Would it request every time the user focuses away from the input? Likely not after every keystroke
Would there be some sort of debounce mechanism to ensure the network isn’t hit too hard?
Would this automatically validate if the HEAD / GET request fails?

Though maybe only performing the check on form submit and highlighting the input on fail (similar to how required behaves) could be a solution to all of these. Just some input, I like the idea though.

simevidas · December 18, 2022, 8:01pm

Users probably don’t expect that entering a URL causes that URL to be requested in the background, so browsers would have to communicate that beforehand.

collimarco · December 18, 2022, 8:29pm

so browsers would have to communicate that beforehand.

A permission for a normal GET request? Are you kidding? Websites can do as many GET requests as they want to arbitrary URLs today…
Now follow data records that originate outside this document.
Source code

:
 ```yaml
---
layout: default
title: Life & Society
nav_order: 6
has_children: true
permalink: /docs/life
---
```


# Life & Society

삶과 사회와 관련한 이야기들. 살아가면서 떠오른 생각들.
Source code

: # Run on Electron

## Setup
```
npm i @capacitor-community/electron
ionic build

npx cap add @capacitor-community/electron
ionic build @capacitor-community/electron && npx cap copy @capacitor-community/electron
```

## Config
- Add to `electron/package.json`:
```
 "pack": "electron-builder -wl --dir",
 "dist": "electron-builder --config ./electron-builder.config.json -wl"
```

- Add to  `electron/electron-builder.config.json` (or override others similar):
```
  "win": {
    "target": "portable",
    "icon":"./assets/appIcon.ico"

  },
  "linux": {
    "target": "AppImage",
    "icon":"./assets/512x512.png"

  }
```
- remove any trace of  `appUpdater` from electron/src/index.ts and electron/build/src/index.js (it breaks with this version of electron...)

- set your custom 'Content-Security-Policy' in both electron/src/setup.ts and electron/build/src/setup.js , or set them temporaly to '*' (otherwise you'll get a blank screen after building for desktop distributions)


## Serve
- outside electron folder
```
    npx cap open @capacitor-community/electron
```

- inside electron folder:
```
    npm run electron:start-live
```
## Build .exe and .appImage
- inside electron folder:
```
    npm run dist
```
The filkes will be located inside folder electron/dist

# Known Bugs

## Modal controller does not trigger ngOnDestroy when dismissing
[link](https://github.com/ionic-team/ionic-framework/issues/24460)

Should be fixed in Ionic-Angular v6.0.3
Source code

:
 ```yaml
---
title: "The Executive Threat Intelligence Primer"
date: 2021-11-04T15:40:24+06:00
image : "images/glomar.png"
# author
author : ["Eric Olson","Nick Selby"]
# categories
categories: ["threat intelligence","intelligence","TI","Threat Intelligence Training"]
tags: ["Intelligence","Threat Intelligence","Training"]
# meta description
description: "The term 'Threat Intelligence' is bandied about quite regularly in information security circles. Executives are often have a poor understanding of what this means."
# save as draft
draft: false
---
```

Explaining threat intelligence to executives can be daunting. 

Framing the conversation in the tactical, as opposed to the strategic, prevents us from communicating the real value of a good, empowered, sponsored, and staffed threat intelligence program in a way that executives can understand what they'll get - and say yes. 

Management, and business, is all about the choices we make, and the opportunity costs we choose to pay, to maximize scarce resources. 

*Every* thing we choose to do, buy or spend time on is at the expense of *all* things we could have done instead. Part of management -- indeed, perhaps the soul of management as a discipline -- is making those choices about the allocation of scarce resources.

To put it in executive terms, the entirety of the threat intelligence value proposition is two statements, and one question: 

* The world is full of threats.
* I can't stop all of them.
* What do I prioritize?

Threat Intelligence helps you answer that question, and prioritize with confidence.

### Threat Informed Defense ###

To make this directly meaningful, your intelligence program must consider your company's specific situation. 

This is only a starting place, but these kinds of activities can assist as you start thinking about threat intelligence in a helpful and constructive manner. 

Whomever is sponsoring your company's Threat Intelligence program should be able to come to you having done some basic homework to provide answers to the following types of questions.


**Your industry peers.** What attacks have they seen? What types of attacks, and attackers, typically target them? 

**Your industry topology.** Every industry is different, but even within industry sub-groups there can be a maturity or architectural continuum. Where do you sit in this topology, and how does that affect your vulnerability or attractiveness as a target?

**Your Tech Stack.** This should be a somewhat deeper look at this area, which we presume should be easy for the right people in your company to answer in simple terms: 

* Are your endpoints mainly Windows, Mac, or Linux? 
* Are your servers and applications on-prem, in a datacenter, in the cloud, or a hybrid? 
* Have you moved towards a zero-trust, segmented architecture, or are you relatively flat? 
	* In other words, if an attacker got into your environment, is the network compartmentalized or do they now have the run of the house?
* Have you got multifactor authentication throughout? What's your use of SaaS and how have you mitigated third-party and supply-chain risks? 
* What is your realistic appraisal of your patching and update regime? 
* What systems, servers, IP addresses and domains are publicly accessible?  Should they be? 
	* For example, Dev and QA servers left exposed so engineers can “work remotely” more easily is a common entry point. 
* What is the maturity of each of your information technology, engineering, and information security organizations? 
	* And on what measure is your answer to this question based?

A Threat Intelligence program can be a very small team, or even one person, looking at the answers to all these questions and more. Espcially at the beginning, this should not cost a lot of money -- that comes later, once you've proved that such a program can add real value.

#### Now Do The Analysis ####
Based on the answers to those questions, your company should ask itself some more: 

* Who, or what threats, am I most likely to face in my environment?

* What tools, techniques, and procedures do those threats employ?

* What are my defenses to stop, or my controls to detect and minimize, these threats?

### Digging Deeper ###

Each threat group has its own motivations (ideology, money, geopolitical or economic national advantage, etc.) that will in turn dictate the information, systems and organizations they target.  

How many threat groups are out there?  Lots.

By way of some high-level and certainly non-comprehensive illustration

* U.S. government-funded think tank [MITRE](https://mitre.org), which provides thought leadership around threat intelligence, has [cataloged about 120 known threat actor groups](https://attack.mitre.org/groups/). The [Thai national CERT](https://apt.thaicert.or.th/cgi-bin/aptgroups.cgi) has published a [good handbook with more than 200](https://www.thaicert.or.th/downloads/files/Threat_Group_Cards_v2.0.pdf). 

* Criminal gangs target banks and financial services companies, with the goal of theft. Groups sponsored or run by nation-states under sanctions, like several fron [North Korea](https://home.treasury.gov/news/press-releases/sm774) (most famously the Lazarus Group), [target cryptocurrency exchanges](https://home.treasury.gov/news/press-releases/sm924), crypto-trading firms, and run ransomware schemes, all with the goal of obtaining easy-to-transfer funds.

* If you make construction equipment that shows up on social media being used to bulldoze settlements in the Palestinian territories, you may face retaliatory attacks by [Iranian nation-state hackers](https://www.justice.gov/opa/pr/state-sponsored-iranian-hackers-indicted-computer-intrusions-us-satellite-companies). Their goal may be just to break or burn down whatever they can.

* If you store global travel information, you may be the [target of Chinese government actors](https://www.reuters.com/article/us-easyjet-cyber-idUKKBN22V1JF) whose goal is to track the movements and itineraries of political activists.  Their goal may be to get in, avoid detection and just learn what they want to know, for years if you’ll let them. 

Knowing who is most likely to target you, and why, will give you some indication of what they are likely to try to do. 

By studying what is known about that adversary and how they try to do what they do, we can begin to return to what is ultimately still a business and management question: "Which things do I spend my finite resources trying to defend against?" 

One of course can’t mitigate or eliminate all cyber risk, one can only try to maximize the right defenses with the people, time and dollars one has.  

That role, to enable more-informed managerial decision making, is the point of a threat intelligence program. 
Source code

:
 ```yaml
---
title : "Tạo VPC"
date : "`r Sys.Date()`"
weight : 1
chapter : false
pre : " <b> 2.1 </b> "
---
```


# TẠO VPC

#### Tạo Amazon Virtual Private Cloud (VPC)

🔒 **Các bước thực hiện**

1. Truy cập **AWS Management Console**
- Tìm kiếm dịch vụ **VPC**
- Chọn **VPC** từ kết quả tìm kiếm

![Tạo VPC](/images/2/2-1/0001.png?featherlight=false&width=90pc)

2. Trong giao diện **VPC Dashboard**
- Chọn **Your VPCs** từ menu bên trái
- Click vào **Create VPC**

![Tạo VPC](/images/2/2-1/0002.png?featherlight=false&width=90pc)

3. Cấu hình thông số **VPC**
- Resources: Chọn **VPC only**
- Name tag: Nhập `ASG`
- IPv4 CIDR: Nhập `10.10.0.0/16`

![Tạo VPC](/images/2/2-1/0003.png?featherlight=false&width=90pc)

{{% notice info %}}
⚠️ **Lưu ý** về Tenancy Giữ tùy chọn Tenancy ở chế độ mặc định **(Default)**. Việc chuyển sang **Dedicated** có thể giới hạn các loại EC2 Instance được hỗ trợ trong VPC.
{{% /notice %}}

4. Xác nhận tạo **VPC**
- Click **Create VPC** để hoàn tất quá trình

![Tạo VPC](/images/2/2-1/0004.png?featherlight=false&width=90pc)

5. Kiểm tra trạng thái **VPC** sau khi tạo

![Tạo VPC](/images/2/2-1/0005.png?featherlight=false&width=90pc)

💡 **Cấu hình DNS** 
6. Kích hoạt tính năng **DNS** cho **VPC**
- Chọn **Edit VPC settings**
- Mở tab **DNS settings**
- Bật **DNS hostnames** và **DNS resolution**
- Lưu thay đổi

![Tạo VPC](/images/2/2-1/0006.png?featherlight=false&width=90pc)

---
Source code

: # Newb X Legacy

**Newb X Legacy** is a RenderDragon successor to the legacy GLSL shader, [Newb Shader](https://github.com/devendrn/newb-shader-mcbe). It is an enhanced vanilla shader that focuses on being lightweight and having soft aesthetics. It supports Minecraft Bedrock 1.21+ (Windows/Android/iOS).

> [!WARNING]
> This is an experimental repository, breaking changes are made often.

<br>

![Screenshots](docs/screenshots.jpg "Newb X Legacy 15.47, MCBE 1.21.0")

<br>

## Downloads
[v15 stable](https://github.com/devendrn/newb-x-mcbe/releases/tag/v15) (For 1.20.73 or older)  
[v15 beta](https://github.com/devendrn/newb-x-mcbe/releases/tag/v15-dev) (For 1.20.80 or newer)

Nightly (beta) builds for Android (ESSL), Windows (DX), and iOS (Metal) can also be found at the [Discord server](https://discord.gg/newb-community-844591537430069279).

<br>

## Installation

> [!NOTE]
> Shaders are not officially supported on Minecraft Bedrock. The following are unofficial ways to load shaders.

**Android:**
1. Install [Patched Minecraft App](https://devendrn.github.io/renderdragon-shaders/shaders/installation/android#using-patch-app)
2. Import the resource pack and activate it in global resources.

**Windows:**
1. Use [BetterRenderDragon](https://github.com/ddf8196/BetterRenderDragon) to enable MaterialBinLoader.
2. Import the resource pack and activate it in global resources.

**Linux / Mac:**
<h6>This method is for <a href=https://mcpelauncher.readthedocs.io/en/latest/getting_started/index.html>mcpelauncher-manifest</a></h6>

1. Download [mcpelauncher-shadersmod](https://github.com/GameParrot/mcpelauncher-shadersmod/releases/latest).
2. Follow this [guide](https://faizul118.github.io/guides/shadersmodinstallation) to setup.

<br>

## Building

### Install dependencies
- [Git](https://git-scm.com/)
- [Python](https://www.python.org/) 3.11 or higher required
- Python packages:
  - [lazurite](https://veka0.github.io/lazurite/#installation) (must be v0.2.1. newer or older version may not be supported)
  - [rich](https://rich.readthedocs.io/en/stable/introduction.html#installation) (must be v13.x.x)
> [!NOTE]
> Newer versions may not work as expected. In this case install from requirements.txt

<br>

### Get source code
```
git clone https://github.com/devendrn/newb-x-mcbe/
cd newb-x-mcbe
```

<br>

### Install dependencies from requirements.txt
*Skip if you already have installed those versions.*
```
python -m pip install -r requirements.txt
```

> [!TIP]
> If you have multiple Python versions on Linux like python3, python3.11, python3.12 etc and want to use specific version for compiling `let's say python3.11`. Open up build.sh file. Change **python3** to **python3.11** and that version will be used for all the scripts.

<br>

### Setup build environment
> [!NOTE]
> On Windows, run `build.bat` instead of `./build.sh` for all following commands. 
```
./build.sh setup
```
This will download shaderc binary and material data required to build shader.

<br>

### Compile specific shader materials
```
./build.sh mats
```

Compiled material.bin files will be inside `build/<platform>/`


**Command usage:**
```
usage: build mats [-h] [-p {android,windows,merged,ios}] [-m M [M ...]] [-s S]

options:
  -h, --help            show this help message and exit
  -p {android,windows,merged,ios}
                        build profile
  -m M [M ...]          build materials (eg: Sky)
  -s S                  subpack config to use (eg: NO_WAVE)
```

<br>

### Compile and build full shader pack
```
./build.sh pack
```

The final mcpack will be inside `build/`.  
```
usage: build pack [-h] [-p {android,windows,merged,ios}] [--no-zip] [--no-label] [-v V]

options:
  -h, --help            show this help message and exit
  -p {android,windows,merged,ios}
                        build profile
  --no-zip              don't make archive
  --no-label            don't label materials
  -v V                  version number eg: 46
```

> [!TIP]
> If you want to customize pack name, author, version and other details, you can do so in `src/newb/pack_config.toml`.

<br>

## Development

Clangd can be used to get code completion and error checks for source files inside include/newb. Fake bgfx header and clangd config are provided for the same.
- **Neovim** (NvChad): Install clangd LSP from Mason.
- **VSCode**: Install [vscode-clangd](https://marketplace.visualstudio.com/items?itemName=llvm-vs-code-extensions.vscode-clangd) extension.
suns · December 18, 2022, 10:18pm

Are there other samples of backend requests initiated for form validation?

Interesting aspect. In web 3.0 world this pattern is used extensively by real aps but in JS stack, not by #DeclarativeHtml defined behavior. For #DeclarativeWebApplication it is a “must” to be supported pattern. Added it to DWA manifesto:

External resources

in the form is the usual case, those can be referenced as by direct URL as by some unique ID. The input value would match the ID but the validator has to be capable of

Injecting the ID into request
Define validation rule like 200 HTTP request status or presence of ID in one of response objects

suns · December 18, 2022, 10:31pm

I would downvote the input type=url validation aspect in favor of reference to external declarative validation rule with declarative request/response.

Still the input type="url" has a sense as type of field and particular case for input type="httprequest" with request parameters default to accept=xxx by content-type, method="get", …

The trouble comes in the need for another request parameters set for validation. Which is same heavy as input value request itself.

If we would give a preference to proposed particular implementation , how it fits to generic approach and would it conflict with generic use?

PS. OPTIONS http method is not necessary the best for image sniffing. LIST on the container would be more efficient for the list of images and can be cached. Of course the validation URL would be different.